- Parent company: MNRK Music Group
- Founded: 1966
- Founder: Ralph Carmichael
- Genre: Gospel
- Country of origin: U.S.

= Light Records =

American gospel record label

Light Records is a gospel record label founded in 1966 by Ralph Carmichael, as a joint venture with the Waco, Texas-based Word Records. It is a subsidiary of the MNRK Music Group.

== History ==
Light Records' first roster included Ralph Carmichael, the Carmichael Young People, Ralph Carmichael's 102 Strings recordings, and Ralph's daughter Kim (Carol) Carmichael. Other artists included Jimmy Durante and Thurl Ravenscroft (the voice of Tony the Tiger in cereal commercials). Light moved into Gospel music quickly, with the 1968 signing of future Grammy Award-winners Andrae Crouch & the Disciples and The Oral Roberts Singers, featuring Richard Roberts (evangelist) who had a hit with their opening theme Something Good Is Going to Happen to You and closing theme A God of Miracles for The Oral Roberts Hour.
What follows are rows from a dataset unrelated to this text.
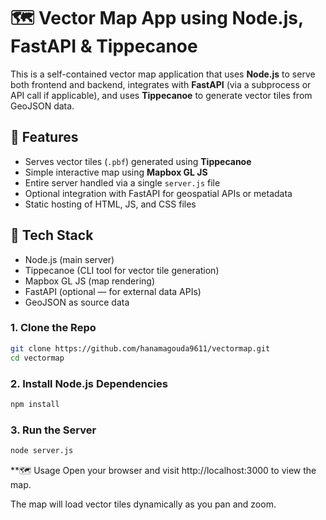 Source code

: # 🗺️ Vector Map App using Node.js, FastAPI & Tippecanoe

This is a self-contained vector map application that uses **Node.js** to serve both frontend and backend, integrates with **FastAPI** (via a subprocess or API call if applicable), and uses **Tippecanoe** to generate vector tiles from GeoJSON data.

## 🚀 Features

- Serves vector tiles (`.pbf`) generated using **Tippecanoe**
- Simple interactive map using **Mapbox GL JS**
- Entire server handled via a single `server.js` file
- Optional integration with FastAPI for geospatial APIs or metadata
- Static hosting of HTML, JS, and CSS files

## 🧰 Tech Stack

- Node.js (main server)
- Tippecanoe (CLI tool for vector tile generation)
- Mapbox GL JS (map rendering)
- FastAPI (optional — for external data APIs)
- GeoJSON as source data


###  1. Clone the Repo

```bash
git clone https://github.com/hanamagouda9611/vectormap.git
cd vectormap
```

###  2. Install Node.js Dependencies

```bash
npm install
```

### 3. Run the Server

```bash
node server.js
```

**🗺️ Usage
Open your browser and visit http://localhost:3000 to view the map.

The map will load vector tiles dynamically as you pan and zoom.


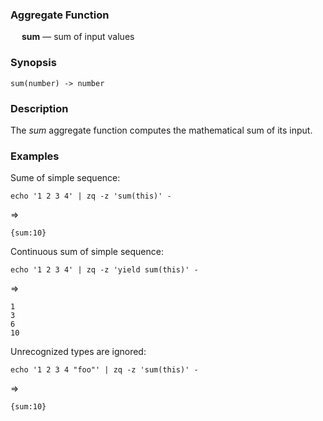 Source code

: ### Aggregate Function

&emsp; **sum** &mdash; sum of input values

### Synopsis
```
sum(number) -> number
```
### Description

The _sum_ aggregate function computes the mathematical sum of its input.

### Examples

Sume of simple sequence:
```mdtest-command
echo '1 2 3 4' | zq -z 'sum(this)' -
```
=>
```mdtest-output
{sum:10}
```

Continuous sum of simple sequence:
```mdtest-command
echo '1 2 3 4' | zq -z 'yield sum(this)' -
```
=>
```mdtest-output
1
3
6
10
```
Unrecognized types are ignored:
```mdtest-command
echo '1 2 3 4 "foo"' | zq -z 'sum(this)' -
```
=>
```mdtest-output
{sum:10}
```
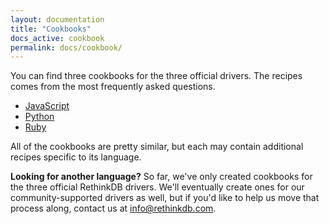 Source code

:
 ```yaml
---
layout: documentation
title: "Cookbooks"
docs_active: cookbook
permalink: docs/cookbook/
---
```

You can find three cookbooks for the three official drivers. The recipes comes from the most
frequently asked questions.

- [JavaScript](javascript/)
- [Python](python/)
- [Ruby](ruby/)

All of the cookbooks are pretty similar, but each may contain additional recipes specific to its language. 

__Looking for another language?__ 
So far, we've only created cookbooks for the three official RethinkDB drivers.
We'll eventually create ones for our community-supported drivers as well, but
if you'd like to help us move that process along, contact us at <a
href="mailto:info@rethinkdb.com">info@rethinkdb.com</a>.
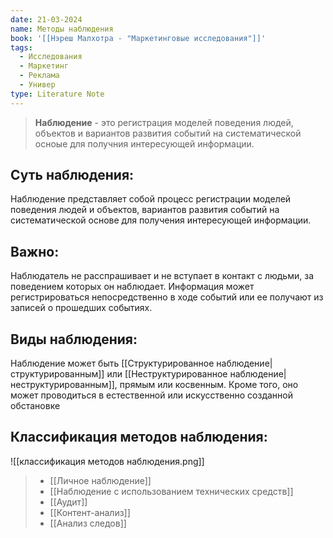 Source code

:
 ```yaml
---
date: 21-03-2024
name: Методы наблюдения
book: '[[Нэреш Малхотра - "Маркетинговые исследования"]]'
tags:
  - Исследования
  - Маркетинг
  - Реклама
  - Универ
type: Literature Note
---
```

> **Наблюдение** - это регистрация моделей поведения людей, объектов и вариантов развития событий на систематической осноые для получния интересующей информации.

## Суть наблюдения:
Наблюдение представляет собой процесс регистрации моделей поведения людей и объектов, вариантов развития событий на систематической основе для получения интересующей информации. 
## Важно:
Наблюдатель не расспрашивает и не вступает в контакт с людьми, за поведением которых он наблюдает. Информация может регистрироваться непосредственно в ходе событий или ее получают из записей о прошедших событиях. 
## Виды наблюдения:
Наблюдение может быть [[Структурированное наблюдение|структурированным]] или [[Неструктурированное наблюдение|неструктурированным]], прямым или косвенным. Кроме того, оно может проводиться в естественной или искусственно созданной обстановке
## Классификация методов наблюдения:
 ![[классификация методов наблюдения.png]]

> - [[Личное наблюдение]]
> - [[Наблюдение с использованием технических средств]]
>-  [[Аудит]]
>-  [[Контент-анализ]]
>-  [[Анализ следов]]
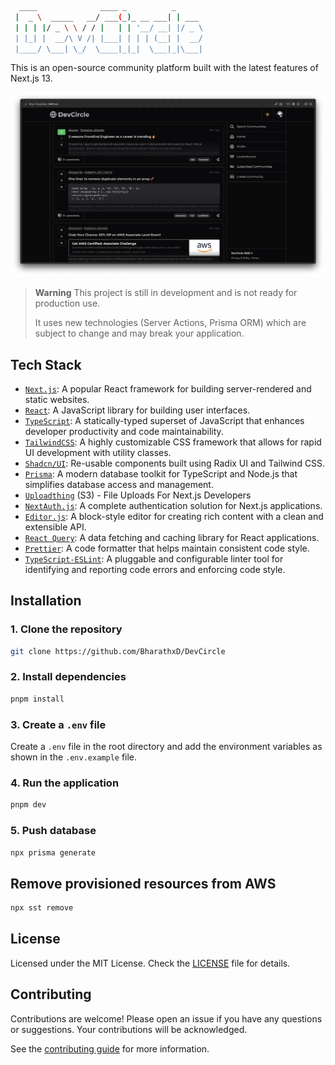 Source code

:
 ```bash
  ____              ____ _          _
 |  _ \  _____   __/ ___(_)_ __ ___| | ___
 | | | |/ _ \ \ / / |   | | '__/ __| |/ _ \
 | |_| |  __/\ V /| |___| | | | (__| |  __/
 |____/ \___| \_/  \____|_|_|  \___|_|\___|
```

This is an open-source community platform built with the latest features of Next.js 13.

![DevCircle OG](./public/images/screenshot/DevCircle.png)

> **Warning**
> This project is still in development and is not ready for production use.
>
> It uses new technologies (Server Actions, Prisma ORM) which are subject to change and may break your application.

## Tech Stack

- [`Next.js`](https://nextjs.org/): A popular React framework for building server-rendered and static websites.
- [`React`](https://react.dev/): A JavaScript library for building user interfaces.
- [`TypeScript`](https://www.typescriptlang.org/): A statically-typed superset of JavaScript that enhances developer productivity and code maintainability.
- [`TailwindCSS`](https://tailwindcss.com/): A highly customizable CSS framework that allows for rapid UI development with utility classes.
- [`Shadcn/UI`](https://ui.shadcn.com/): Re-usable components built using Radix UI and Tailwind CSS.
- [`Prisma`](https://www.prisma.io/): A modern database toolkit for TypeScript and Node.js that simplifies database access and management.
- [`Uploadthing`](https://uploadthing.com/) (S3) - File Uploads For Next.js Developers
- [`NextAuth.js`](https://next-auth.js.org/): A complete authentication solution for Next.js applications.
- [`Editor.js`](https://editorjs.io/): A block-style editor for creating rich content with a clean and extensible API.
- [`React Query`](https://tanstack.com/query/latest): A data fetching and caching library for React applications.
- [`Prettier`](https://prettier.io/): A code formatter that helps maintain consistent code style.
- [`TypeScript-ESLint`](https://typescript-eslint.io/): A pluggable and configurable linter tool for identifying and reporting code errors and enforcing code style.

## Installation

### 1. Clone the repository

```bash
git clone https://github.com/BharathxD/DevCircle
```

### 2. Install dependencies

```bash
pnpm install
```

### 3. Create a `.env` file

Create a `.env` file in the root directory and add the environment variables as shown in the `.env.example` file.

### 4. Run the application

```bash
pnpm dev
```

### 5. Push database

```bash
npx prisma generate
```

## Remove provisioned resources from AWS

```bash
npx sst remove
```

## License

Licensed under the MIT License. Check the [LICENSE](./LICENSE) file for details.

## Contributing

Contributions are welcome! Please open an issue if you have any questions or suggestions. Your contributions will be acknowledged.

See the [contributing guide](./CONTRIBUTING.md) for more information.
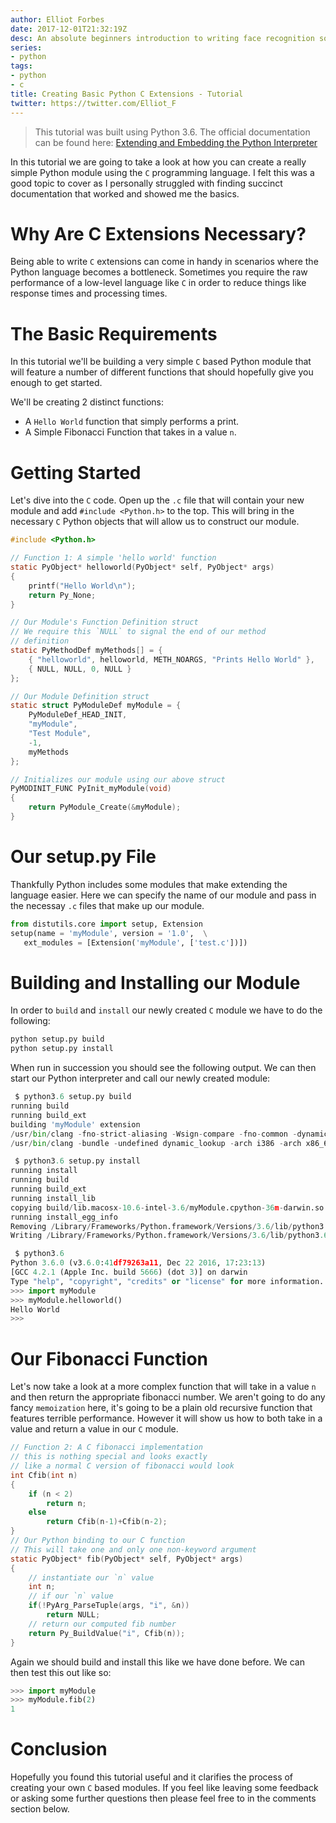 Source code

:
 ```yaml
---
author: Elliot Forbes
date: 2017-12-01T21:32:19Z
desc: An absolute beginners introduction to writing face recognition software in Python
series:
- python
tags:
- python
- c
title: Creating Basic Python C Extensions - Tutorial
twitter: https://twitter.com/Elliot_F
---
```


> This tutorial was built using Python 3.6. The official documentation can be found here: [Extending and Embedding the Python Interpreter](https://docs.python.org/3/extending/index.html)

In this tutorial we are going to take a look at how you can create a really simple Python module using the `C` programming language. I felt this was a good topic to cover as I personally struggled with finding succinct documentation that worked and showed me the basics. 

# Why Are C Extensions Necessary?

Being able to write `C` extensions can come in handy in scenarios where the Python language becomes a bottleneck. Sometimes you require the raw performance of a low-level language like `C` in order to reduce things like response times and processing times.

# The Basic Requirements

In this tutorial we'll be building a very simple `C` based Python module that will feature a number of different functions that should hopefully give you enough to get started. 

We'll be creating 2 distinct functions:

* A `Hello World` function that simply performs a print.
* A Simple Fibonacci Function that takes in a value `n`.

# Getting Started

Let's dive into the `C` code. Open up the `.c` file that will contain your new module and add `#include <Python.h>` to the top. This will bring in the necessary `C` Python objects that will allow us to construct our module.

```c
#include <Python.h>

// Function 1: A simple 'hello world' function
static PyObject* helloworld(PyObject* self, PyObject* args) 
{   
    printf("Hello World\n");
    return Py_None;
}

// Our Module's Function Definition struct
// We require this `NULL` to signal the end of our method
// definition 
static PyMethodDef myMethods[] = {
    { "helloworld", helloworld, METH_NOARGS, "Prints Hello World" },
    { NULL, NULL, 0, NULL }
};

// Our Module Definition struct
static struct PyModuleDef myModule = {
    PyModuleDef_HEAD_INIT,
    "myModule",
    "Test Module",
    -1,
    myMethods
};

// Initializes our module using our above struct
PyMODINIT_FUNC PyInit_myModule(void)
{
    return PyModule_Create(&myModule);
}
```

# Our setup.py File

Thankfully Python includes some modules that make extending the language easier. Here we can specify the name of our module and pass in the necessay `.c` files that make up our module.

```py
from distutils.core import setup, Extension
setup(name = 'myModule', version = '1.0',  \
   ext_modules = [Extension('myModule', ['test.c'])])
```

# Building and Installing our Module

In order to `build` and `install` our newly created `C` module we have to do the following: 

```bash
python setup.py build
python setup.py install
```

When run in succession you should see the following output. We can then start our Python interpreter and call our newly created module:

```py
 $ python3.6 setup.py build
running build
running build_ext
building 'myModule' extension
/usr/bin/clang -fno-strict-aliasing -Wsign-compare -fno-common -dynamic -DNDEBUG -g -fwrapv -O3 -Wall -Wstrict-prototypes -arch i386 -arch x86_64 -g -I/Library/Frameworks/Python.framework/Versions/3.6/include/python3.6m -c test.c -o build/temp.macosx-10.6-intel-3.6/test.o
/usr/bin/clang -bundle -undefined dynamic_lookup -arch i386 -arch x86_64 -g build/temp.macosx-10.6-intel-3.6/test.o -o build/lib.macosx-10.6-intel-3.6/myModule.cpython-36m-darwin.so

 $ python3.6 setup.py install
running install
running build
running build_ext
running install_lib
copying build/lib.macosx-10.6-intel-3.6/myModule.cpython-36m-darwin.so -> /Library/Frameworks/Python.framework/Versions/3.6/lib/python3.6/site-packages
running install_egg_info
Removing /Library/Frameworks/Python.framework/Versions/3.6/lib/python3.6/site-packages/myModule-1.0-py3.6.egg-info
Writing /Library/Frameworks/Python.framework/Versions/3.6/lib/python3.6/site-packages/myModule-1.0-py3.6.egg-info

 $ python3.6
Python 3.6.0 (v3.6.0:41df79263a11, Dec 22 2016, 17:23:13)
[GCC 4.2.1 (Apple Inc. build 5666) (dot 3)] on darwin
Type "help", "copyright", "credits" or "license" for more information.
>>> import myModule
>>> myModule.helloworld()
Hello World
>>>
```

# Our Fibonacci Function

Let's now take a look at a more complex function that will take in a value `n` and then return the appropriate fibonacci number. We aren't going to do any fancy `memoization` here, it's going to be a plain old recursive function that features terrible performance. However it will show us how to both take in a value and return a value in our `C` module. 

```c
// Function 2: A C fibonacci implementation
// this is nothing special and looks exactly
// like a normal C version of fibonacci would look
int Cfib(int n)
{
    if (n < 2)
        return n;
    else
        return Cfib(n-1)+Cfib(n-2);
}
// Our Python binding to our C function
// This will take one and only one non-keyword argument
static PyObject* fib(PyObject* self, PyObject* args)
{
    // instantiate our `n` value
    int n;
    // if our `n` value 
    if(!PyArg_ParseTuple(args, "i", &n))
        return NULL;
    // return our computed fib number
    return Py_BuildValue("i", Cfib(n));
}
```

Again we should build and install this like we have done before. We can then test this out like so:

```py
>>> import myModule
>>> myModule.fib(2)
1
```

# Conclusion

Hopefully you found this tutorial useful and it clarifies the process of creating your own `C` based modules. If you feel like leaving some feedback or asking some further questions then please feel free to in the comments section below.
Soon other gospel artists, including Kristle Murden, The Archers, The Winans, Walter Hawkins, Tramaine Hawkins and Bob Bailey joined the roster. For a time, Light was also home to contemporary Christian artists such as Sweet Comfort Band, Reba Rambo-McGuire, Jamie Owens, Carman and Paul Porter.

The label gained a reputation for pushing the boundaries of gospel music at this time by employing people like famed A&R executive Bill Maxwell with a pedigree in secular rock. He and several other associates were in support of the sound of gospel progressing beyond that presented by the traditional church as long as the lyrics remained Christian. Carmichael bought out Word's portion of Light/Lexicon in 1980, after ABC/CapCities had purchased Word in 1974. The Christian indie label struck a deal with Elektra Records to aid in distribution circa 1982.

Light was later purchased by Platinum Entertainment in 1993. After Platinum filed bankruptcy in 2001, it was renamed Compendia Music Group, and the Light label continued as an urban-gospel label. Compendia was purchased by Sheridan Square Entertainment in 2004.

In a 2002 interview, Phillip White, then-vice president of Light Records highlighted the history and significance of the label: "Light Records was simply a renaissance of creativity. It heralded a step taken in gospel that has never happened since, in terms of innovation, in terms of music that became more relevant and more accessible. Light Records released music that crossed outside the church and crossed racial boundaries."

As of April 2010, Light Records was owned by Entertainment One. Executive James Robinson ushered in a new era of gospel artists at Light Records circa 2010. After developing artists such as Youthful Praise featuring J.J. Hairston, Robinson was instrumental in supporting significant new releases from Shirley Caesar, Dorinda Clark Cole, Jonathan McReynolds, Dawkins & Dawkins, as well as Destiny's Child member Michelle Williams.